Comment By Paul Hill, 1-28-10David Jones: I think you're confusing "old people" with old people.
I'm 62, and "old" by any yuppie's definition. But I'm all for taxing the rich, ending wars, and national health care. You're thinking of "old people," those over 65 who are generally opposed to these things (the Teabaggers). A new generation of oldsters is at hand, those of us born right after WWII. As we used to say during the revolution: "Up against the wall, MF's, its time for change."
Yes, to hell with these higher taxes and fees!
It was Ben Franklin who stated "If you are willing to give up your freedom for safety, you deserve neither!" That's what "homeland security is all about. Giving up your freedom for so called safety.
I say we need another civil war in this country. The people against the government. What have they been doing for you except robbing you?! We also deserve the same health care that the president has.
Not a dime out of your pocket and the best health care in the country. Now, don't you deserve that?

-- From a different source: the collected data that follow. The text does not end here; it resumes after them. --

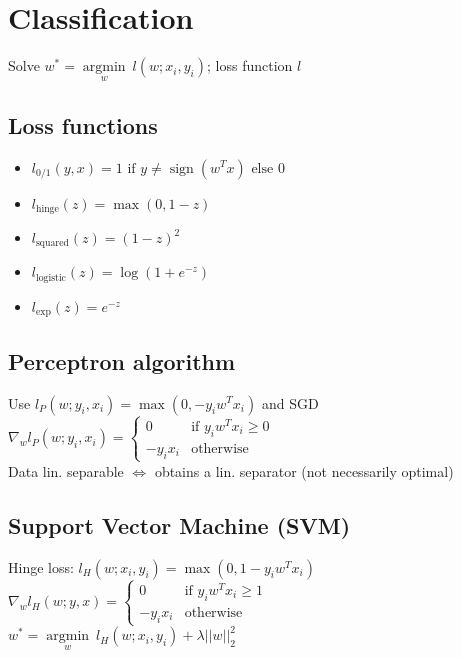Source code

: \section*{Classification}

Solve $w^* = \underset{w}{\operatorname{argmin}} ~ l(w;x_i,y_i)$; loss function $l$

\subsection*{Loss functions}
\begin{itemize}
	\item $l_{0/1} (y,x) = 1 \text{ if } y \neq \operatorname{sign}(w^Tx) \text{ else } 0$
	\item $l_{\text{hinge}}(z) = \max(0,1-z) $
	\item $l_{\text{squared}}(z) = (1-z)^2$
	\item $l_{\text{logistic}}(z) = \log(1+e^{-z})$
	\item $l_{\text{exp}}(z) = e^{-z}$
\end{itemize}

\subsection*{Perceptron algorithm}
Use $l_P (w;y_i,x_i) = \operatorname{max}(0, -y_i w^T x_i)$ and SGD\\
$\nabla_w l_P(w;y_i,x_i) = 
\begin{cases}
    0 &\text{if } y_i w^T x_i \geq 0\\
    -y_i x_i &\text{otherwise}
\end{cases}$ \\
Data lin. separable $\Leftrightarrow$ obtains a lin. separator (not necessarily optimal)

\subsection*{Support Vector Machine (SVM)}
Hinge loss: $l_H(w;x_i,y_i) = \operatorname{max}(0,1-y_i w^T x_i)$ \\
$\nabla_w l_H(w;y,x) = 
\begin{cases}
    0 &\text{if } y_i w^T x_i \geq 1\\
    -y_i x_i &\text{otherwise}
\end{cases}$\\
$w^* = \underset{w}{\operatorname{argmin}} ~ l_H(w;x_i,y_i) + \lambda||w||_2^2$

Now how exactly did this get to be about the President's health care? The only way this relates to health care is that people who engage in outdoor recreation are more likely to stay healthy. Please try and stay on topic, people.
Among the things that everybody knows to be true that just ain't so are that the appropriated funding to public lands has been cut (it hasn't) and that the agencies have a huge maintenance backlog (they may or may not but since they don't actually keep track no one can say.)
Thanks Bill for another spot-on column. Don't stop.
I agree with much of what Bill wrote, especially the corporatization stuff. But why the focus on seniors? I reckon many of them have money and don't need a subsidy. If anything, we should give a break to the youth--we need more young people to put down the Playstations and get their butts into the mountains. I'd like to see the Golden Age discount shifted to the 25-and-under crowd.
Other than that, we need a low-income discount as well.
Bill asks if it will end with toll booths on every forest road, to which one might reasonably reply, "the Forest Service would, if they could, place a toll booth on every road where they could get a positive ROI." In Washington, Oregon, California and elsewhere that's precisely what they've done at trailheads, boat launches, picnic areas and just about anywhere else one might wish to recreate.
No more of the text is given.